Such programs, which are called educational memorial programs or willed body programs, and are modeled after human cadaver donation programs, are offered at several veterinary universities in the United States. If you live close to a veterinary university, you might consider inquiring about the possibility of donating your dog’s body to help train the veterinary students of tomorrow.

Why should you donate your dog’s body?

A sick, older dog lying on the floor.
We you ever donate your dog’s body to a vet school? Photography ©stonena7 | Thinkstock.

“I think the main reason owners donate their pets to educational memorial programs is that they find comfort in knowing their pet helped train the next generation of animal caregivers, which in turn provides benefits to other pets in the future,” says Lili Duda, MBE, VMD, BA, clinical professor of radiation oncology and coordinator of the Educational Memorial Program at University of Pennsylvania, School of Veterinary Medicine.

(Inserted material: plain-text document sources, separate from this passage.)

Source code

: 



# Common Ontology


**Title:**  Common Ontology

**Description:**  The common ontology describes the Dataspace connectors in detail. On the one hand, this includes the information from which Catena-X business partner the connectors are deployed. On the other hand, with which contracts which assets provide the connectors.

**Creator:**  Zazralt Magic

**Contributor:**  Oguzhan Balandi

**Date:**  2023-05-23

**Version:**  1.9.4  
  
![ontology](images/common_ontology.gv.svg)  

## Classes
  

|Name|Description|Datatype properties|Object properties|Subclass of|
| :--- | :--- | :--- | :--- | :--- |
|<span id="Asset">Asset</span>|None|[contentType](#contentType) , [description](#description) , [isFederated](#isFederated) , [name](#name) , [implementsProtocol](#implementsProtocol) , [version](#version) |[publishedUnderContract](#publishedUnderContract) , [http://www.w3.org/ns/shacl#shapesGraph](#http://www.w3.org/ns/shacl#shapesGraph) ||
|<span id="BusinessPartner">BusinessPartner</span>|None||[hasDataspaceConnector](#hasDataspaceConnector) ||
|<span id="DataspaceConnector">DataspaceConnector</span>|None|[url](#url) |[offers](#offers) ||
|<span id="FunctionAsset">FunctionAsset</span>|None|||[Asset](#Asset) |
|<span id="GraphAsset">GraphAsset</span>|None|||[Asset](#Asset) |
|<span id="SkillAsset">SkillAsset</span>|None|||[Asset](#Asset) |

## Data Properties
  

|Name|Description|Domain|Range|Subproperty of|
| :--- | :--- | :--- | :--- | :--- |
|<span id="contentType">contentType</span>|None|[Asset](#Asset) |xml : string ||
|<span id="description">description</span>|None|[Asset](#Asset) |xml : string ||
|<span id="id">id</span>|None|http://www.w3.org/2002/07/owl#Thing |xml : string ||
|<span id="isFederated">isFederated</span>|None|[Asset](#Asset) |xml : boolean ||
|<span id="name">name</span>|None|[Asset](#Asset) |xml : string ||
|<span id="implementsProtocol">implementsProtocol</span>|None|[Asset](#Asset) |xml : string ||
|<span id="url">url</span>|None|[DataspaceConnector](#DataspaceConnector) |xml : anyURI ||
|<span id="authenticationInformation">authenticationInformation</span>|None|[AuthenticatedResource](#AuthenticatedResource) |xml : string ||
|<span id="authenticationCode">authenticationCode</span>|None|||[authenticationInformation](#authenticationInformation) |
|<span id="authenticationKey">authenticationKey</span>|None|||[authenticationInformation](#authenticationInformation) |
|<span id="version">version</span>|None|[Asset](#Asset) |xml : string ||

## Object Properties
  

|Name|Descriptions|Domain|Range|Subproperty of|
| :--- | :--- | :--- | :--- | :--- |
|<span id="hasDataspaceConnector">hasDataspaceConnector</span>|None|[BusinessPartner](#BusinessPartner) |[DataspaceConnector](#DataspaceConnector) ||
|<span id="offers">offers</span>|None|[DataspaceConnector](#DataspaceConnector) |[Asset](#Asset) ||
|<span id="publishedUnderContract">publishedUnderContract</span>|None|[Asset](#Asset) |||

Similar to the way donated cadavers are used in human medical school, donated pets are used for educational purposes, not for medical research. “There are many lifelike models that veterinary students use to practice skills before they perform them on live animals, but none have the same educational value as donated cadavers,” Dr. Duda says. “Donated cadavers offer increased learning opportunities and a more realistic learning experience.”

How do you donate your late dog’s remains?

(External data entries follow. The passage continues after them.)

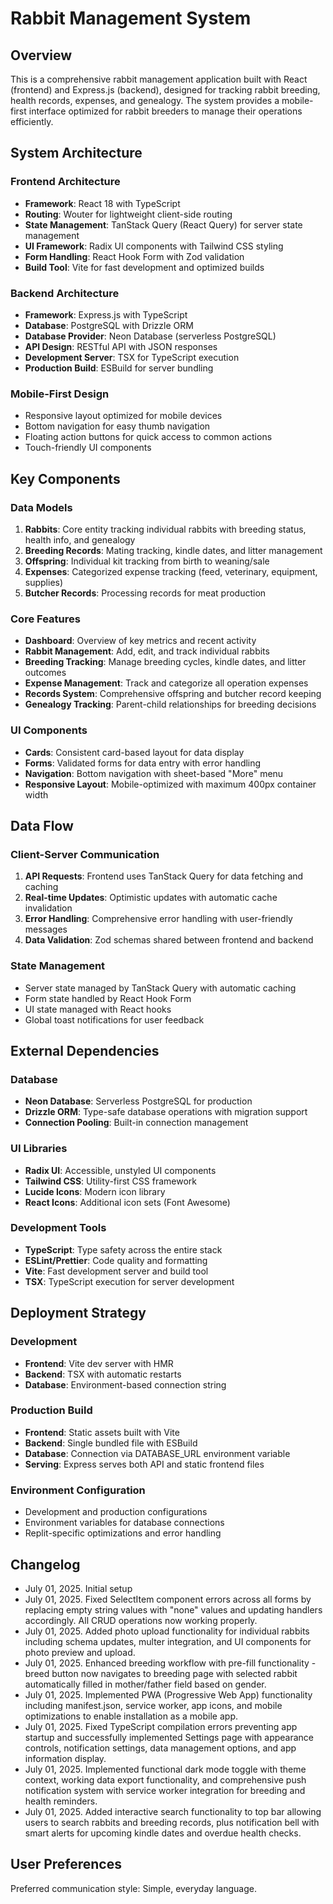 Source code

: # Rabbit Management System

## Overview

This is a comprehensive rabbit management application built with React (frontend) and Express.js (backend), designed for tracking rabbit breeding, health records, expenses, and genealogy. The system provides a mobile-first interface optimized for rabbit breeders to manage their operations efficiently.

## System Architecture

### Frontend Architecture
- **Framework**: React 18 with TypeScript
- **Routing**: Wouter for lightweight client-side routing
- **State Management**: TanStack Query (React Query) for server state management
- **UI Framework**: Radix UI components with Tailwind CSS styling
- **Form Handling**: React Hook Form with Zod validation
- **Build Tool**: Vite for fast development and optimized builds

### Backend Architecture
- **Framework**: Express.js with TypeScript
- **Database**: PostgreSQL with Drizzle ORM
- **Database Provider**: Neon Database (serverless PostgreSQL)
- **API Design**: RESTful API with JSON responses
- **Development Server**: TSX for TypeScript execution
- **Production Build**: ESBuild for server bundling

### Mobile-First Design
- Responsive layout optimized for mobile devices
- Bottom navigation for easy thumb navigation
- Floating action buttons for quick access to common actions
- Touch-friendly UI components

## Key Components

### Data Models
1. **Rabbits**: Core entity tracking individual rabbits with breeding status, health info, and genealogy
2. **Breeding Records**: Mating tracking, kindle dates, and litter management
3. **Offspring**: Individual kit tracking from birth to weaning/sale
4. **Expenses**: Categorized expense tracking (feed, veterinary, equipment, supplies)
5. **Butcher Records**: Processing records for meat production

### Core Features
- **Dashboard**: Overview of key metrics and recent activity
- **Rabbit Management**: Add, edit, and track individual rabbits
- **Breeding Tracking**: Manage breeding cycles, kindle dates, and litter outcomes
- **Expense Management**: Track and categorize all operation expenses
- **Records System**: Comprehensive offspring and butcher record keeping
- **Genealogy Tracking**: Parent-child relationships for breeding decisions

### UI Components
- **Cards**: Consistent card-based layout for data display
- **Forms**: Validated forms for data entry with error handling
- **Navigation**: Bottom navigation with sheet-based "More" menu
- **Responsive Layout**: Mobile-optimized with maximum 400px container width

## Data Flow

### Client-Server Communication
1. **API Requests**: Frontend uses TanStack Query for data fetching and caching
2. **Real-time Updates**: Optimistic updates with automatic cache invalidation
3. **Error Handling**: Comprehensive error handling with user-friendly messages
4. **Data Validation**: Zod schemas shared between frontend and backend

### State Management
- Server state managed by TanStack Query with automatic caching
- Form state handled by React Hook Form
- UI state managed with React hooks
- Global toast notifications for user feedback

## External Dependencies

### Database
- **Neon Database**: Serverless PostgreSQL for production
- **Drizzle ORM**: Type-safe database operations with migration support
- **Connection Pooling**: Built-in connection management

### UI Libraries
- **Radix UI**: Accessible, unstyled UI components
- **Tailwind CSS**: Utility-first CSS framework
- **Lucide Icons**: Modern icon library
- **React Icons**: Additional icon sets (Font Awesome)

### Development Tools
- **TypeScript**: Type safety across the entire stack
- **ESLint/Prettier**: Code quality and formatting
- **Vite**: Fast development server and build tool
- **TSX**: TypeScript execution for server development

## Deployment Strategy

### Development
- **Frontend**: Vite dev server with HMR
- **Backend**: TSX with automatic restarts
- **Database**: Environment-based connection string

### Production Build
- **Frontend**: Static assets built with Vite
- **Backend**: Single bundled file with ESBuild
- **Database**: Connection via DATABASE_URL environment variable
- **Serving**: Express serves both API and static frontend files

### Environment Configuration
- Development and production configurations
- Environment variables for database connections
- Replit-specific optimizations and error handling

## Changelog
- July 01, 2025. Initial setup
- July 01, 2025. Fixed SelectItem component errors across all forms by replacing empty string values with "none" values and updating handlers accordingly. All CRUD operations now working properly.
- July 01, 2025. Added photo upload functionality for individual rabbits including schema updates, multer integration, and UI components for photo preview and upload.
- July 01, 2025. Enhanced breeding workflow with pre-fill functionality - breed button now navigates to breeding page with selected rabbit automatically filled in mother/father field based on gender.
- July 01, 2025. Implemented PWA (Progressive Web App) functionality including manifest.json, service worker, app icons, and mobile optimizations to enable installation as a mobile app.
- July 01, 2025. Fixed TypeScript compilation errors preventing app startup and successfully implemented Settings page with appearance controls, notification settings, data management options, and app information display.
- July 01, 2025. Implemented functional dark mode toggle with theme context, working data export functionality, and comprehensive push notification system with service worker integration for breeding and health reminders.
- July 01, 2025. Added interactive search functionality to top bar allowing users to search rabbits and breeding records, plus notification bell with smart alerts for upcoming kindle dates and overdue health checks.

## User Preferences

Preferred communication style: Simple, everyday language.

Depending on the university you live near, each program might vary somewhat, but typically you must make donation arrangements ahead of time, so this is something to consider before your pet passes on. Some schools allow you to arrange to donate directly to them if your pet is treated at their hospital; others have you work with your veterinarian to arrange a donation. There also might be a limit on how far away you live from the university.

“Each school has its own guidelines and procedures,” Dr. Duda explains. “When a pet is euthanized at Penn Vet, donation to the EMP is one of several options offered to the pet owner for disposition of the remains. In general, pets must be current on their rabies vaccinations and not thought to have any zoonotic diseases (infectious diseases that can be transmitted to people).”

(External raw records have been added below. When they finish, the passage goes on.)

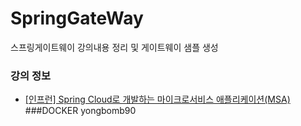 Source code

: # SpringGateWay
스프링게이트웨이 강의내용 정리 및 게이트웨이 샘플 생성
  
### 강의 정보 
 - [[인프런] Spring Cloud로 개발하는 마이크로서비스 애플리케이션(MSA)](https://www.inflearn.com/course/%EC%8A%A4%ED%94%84%EB%A7%81-%ED%81%B4%EB%9D%BC%EC%9A%B0%EB%93%9C-%EB%A7%88%EC%9D%B4%ED%81%AC%EB%A1%9C%EC%84%9C%EB%B9%84%EC%8A%A4/dashboard)   
###DOCKER
yongbomb90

Do you still receive your dog’s ashes after he is cremated?

Something else to consider is whether you would like to have your pet’s ashes returned to you after cremation. When you donate the body, this is sometimes not an option. “Remains donated to the EMP [at Penn Vet] are used for instruction only and are cremated once training is complete; however, it is not possible to return the pet’s ashes,” Dr. Duda says. “For owners who want this option, individual cremation may be a better choice. For owners who want to know more about their pet’s medical condition, an autopsy [called a necropsy in animals] may be a better choice [than body donation].” Some programs, such as the one at Western University College of Veterinary Medicine, Pomona, California, can return cremains for small and medium-sized pets (under 55 pounds).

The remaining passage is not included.